TO DO - Retype only what runs from the first line of the listing to the line holding "(Structured Query Language)", both included. Do not retype the pictures.

ENTRIES PROVIDED -
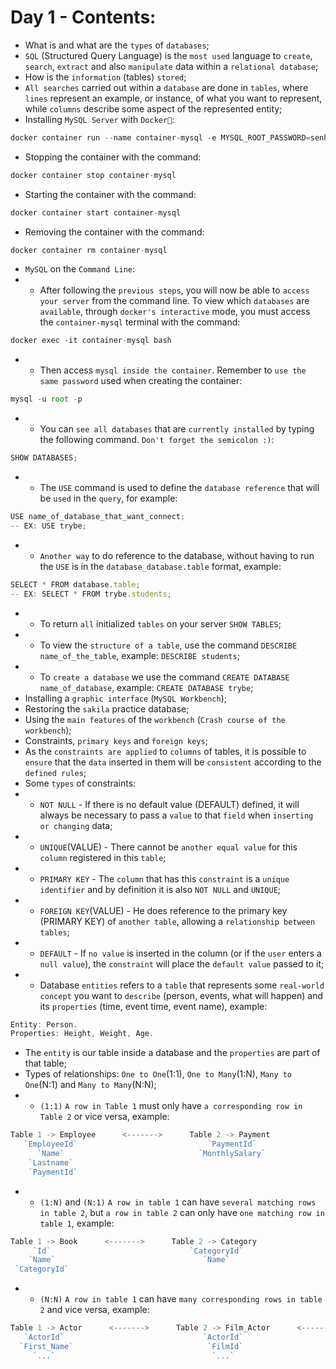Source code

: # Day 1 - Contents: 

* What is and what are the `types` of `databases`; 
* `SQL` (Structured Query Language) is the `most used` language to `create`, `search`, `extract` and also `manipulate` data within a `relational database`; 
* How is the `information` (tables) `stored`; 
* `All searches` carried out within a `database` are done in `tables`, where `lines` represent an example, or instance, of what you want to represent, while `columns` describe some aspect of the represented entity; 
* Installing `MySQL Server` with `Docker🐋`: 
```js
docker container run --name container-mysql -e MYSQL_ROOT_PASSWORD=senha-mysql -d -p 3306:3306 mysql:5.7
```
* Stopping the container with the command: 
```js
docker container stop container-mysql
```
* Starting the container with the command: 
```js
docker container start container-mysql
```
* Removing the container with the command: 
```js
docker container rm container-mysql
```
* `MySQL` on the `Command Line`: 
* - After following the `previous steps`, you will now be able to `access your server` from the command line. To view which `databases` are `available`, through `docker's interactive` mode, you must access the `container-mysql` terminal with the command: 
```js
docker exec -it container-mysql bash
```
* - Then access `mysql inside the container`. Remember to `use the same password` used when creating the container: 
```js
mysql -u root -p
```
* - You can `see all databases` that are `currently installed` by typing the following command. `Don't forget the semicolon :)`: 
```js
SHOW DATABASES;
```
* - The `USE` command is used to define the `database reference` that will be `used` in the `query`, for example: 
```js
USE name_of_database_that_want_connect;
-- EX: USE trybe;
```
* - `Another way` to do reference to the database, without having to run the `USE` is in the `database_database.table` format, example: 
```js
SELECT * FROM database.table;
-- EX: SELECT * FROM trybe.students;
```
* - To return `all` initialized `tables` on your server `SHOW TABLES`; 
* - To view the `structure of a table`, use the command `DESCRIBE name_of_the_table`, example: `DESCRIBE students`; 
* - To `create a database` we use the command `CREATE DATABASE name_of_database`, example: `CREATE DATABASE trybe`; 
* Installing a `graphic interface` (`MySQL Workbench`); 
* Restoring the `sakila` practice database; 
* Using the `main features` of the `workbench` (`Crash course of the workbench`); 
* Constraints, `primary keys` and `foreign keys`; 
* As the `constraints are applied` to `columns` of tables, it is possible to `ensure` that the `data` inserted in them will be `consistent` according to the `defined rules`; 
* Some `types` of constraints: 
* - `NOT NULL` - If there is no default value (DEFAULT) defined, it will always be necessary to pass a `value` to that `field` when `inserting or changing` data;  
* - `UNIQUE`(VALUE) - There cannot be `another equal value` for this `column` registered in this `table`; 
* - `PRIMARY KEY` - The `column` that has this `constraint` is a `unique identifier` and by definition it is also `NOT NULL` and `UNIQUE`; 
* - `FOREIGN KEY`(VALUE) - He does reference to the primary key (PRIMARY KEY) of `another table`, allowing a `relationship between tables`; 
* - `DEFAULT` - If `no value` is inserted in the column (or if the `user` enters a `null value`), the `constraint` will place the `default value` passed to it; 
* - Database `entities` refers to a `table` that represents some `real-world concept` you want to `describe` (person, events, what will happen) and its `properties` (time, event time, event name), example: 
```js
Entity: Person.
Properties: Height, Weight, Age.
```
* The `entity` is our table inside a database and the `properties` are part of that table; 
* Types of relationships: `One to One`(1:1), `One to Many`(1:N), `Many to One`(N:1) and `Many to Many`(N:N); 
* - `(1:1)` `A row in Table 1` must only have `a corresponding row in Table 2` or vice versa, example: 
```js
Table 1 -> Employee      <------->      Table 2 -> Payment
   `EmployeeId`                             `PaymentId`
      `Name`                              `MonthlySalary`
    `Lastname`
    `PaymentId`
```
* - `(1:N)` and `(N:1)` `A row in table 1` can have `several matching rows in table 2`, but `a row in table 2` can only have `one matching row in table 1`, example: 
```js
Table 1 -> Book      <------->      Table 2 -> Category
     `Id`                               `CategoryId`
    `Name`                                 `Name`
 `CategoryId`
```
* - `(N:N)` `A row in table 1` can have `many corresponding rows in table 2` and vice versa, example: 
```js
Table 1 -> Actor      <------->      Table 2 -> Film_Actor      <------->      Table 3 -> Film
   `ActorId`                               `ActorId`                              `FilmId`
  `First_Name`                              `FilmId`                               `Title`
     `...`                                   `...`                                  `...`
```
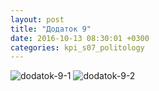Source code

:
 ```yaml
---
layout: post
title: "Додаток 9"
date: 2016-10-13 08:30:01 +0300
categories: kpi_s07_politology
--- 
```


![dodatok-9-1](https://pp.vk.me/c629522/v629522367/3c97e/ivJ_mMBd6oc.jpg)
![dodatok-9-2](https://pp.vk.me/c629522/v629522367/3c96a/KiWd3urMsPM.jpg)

ANSWER TO THE EXERCISE -
Source code

: # Day 1 - Contents: 

* What is and what are the `types` of `databases`; 
* `SQL` (Structured Query Language) is the `most used` language to `create`, `search`, `extract` and also `manipulate` data within a `relational database`; 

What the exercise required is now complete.